Thursday, August 28, 2014

ISOTeam

ISOTeam released a stellar set of results as core FY14 earnings came in above estimates. FY14 net profit was up 0.8% to $6.1m, as bottom-line saw the absence of contributions from a one-off property plant and equipment disposal gain at $4.2m in 2013. Barring, which pre-tax profit for FY14 would have almost tripled to $6.7m. Revenue jumped 44.8% to $69.9m, largely due to the group’s Repairs and Redecoration (R&R) business segment, which soared 83.2% to $48.3m, derived largely from projects awarded by SKK, Moulmein-Kallang Town Council, Tanjong Pagar Town Council and Pasir Ris-Punggol Town Council. Meanwhile, sales contribution from the group’s Addition and Alteration (A&A) business segment decreased 6.4% to $20.4m, while contribution from the others business segment was up from $0.1m to $1.1m as the home retrofitting business continued to gain increased traction. Gross margin improved to 19.3% from 17% due to higher revenue contributed by R&R works, although bottom-line was weighed partially due to a 15.7% rise in general and admin expenses to $6.3m. Going forward, ISOTeam expects to benefit from the general increase in public sector upgrading, retrofitting and maintenance of buildings and facilities activities in Singapore and will continue to bid for these projects as well as projects in the private sector.

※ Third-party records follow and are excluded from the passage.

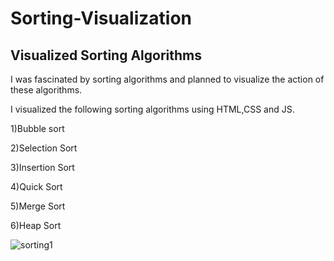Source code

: # Sorting-Visualization
## Visualized Sorting Algorithms

I was fascinated by sorting algorithms and planned to visualize the action of these algorithms.

I visualized the following sorting algorithms using HTML,CSS and JS.

1)Bubble sort

2)Selection Sort

3)Insertion Sort

4)Quick Sort

5)Merge Sort

6)Heap Sort

![sorting1](https://user-images.githubusercontent.com/42731608/86566225-ec590000-bf86-11ea-8dc5-d9a23d5d6d11.jpeg)



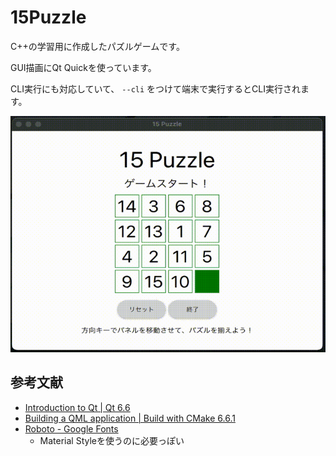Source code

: # 15Puzzle

C++の学習用に作成したパズルゲームです。

GUI描画にQt Quickを使っています。

CLI実行にも対応していて、 `--cli` をつけて端末で実行するとCLI実行されます。

![Game Image](./15Puzzle.gif)

## 参考文献

- [Introduction to Qt | Qt 6.6](https://doc.qt.io/qt-6/qt-intro.html)
- [Building a QML application | Build with CMake 6.6.1](https://doc.qt.io/qt-6/cmake-build-qml-application.html)
- [Roboto - Google Fonts](https://fonts.google.com/specimen/Roboto)
  - Material Styleを使うのに必要っぽい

The group has plans to extend its services into other untapped sectors, including public sector projects such as education institutions and army camps, and non-public sector projects such as Management Corporation Strata Title, industrial and commercial projects. ISOTeam’s order book of $73.2m is expected underpin revenue visibility over the two years. At the current price, ISOTeam trades at 8.0x FY14 P/E and is in a net-cash position $13.4m. The group has declared a first and final dividend of 1¢ per share, unchanged from the previous year.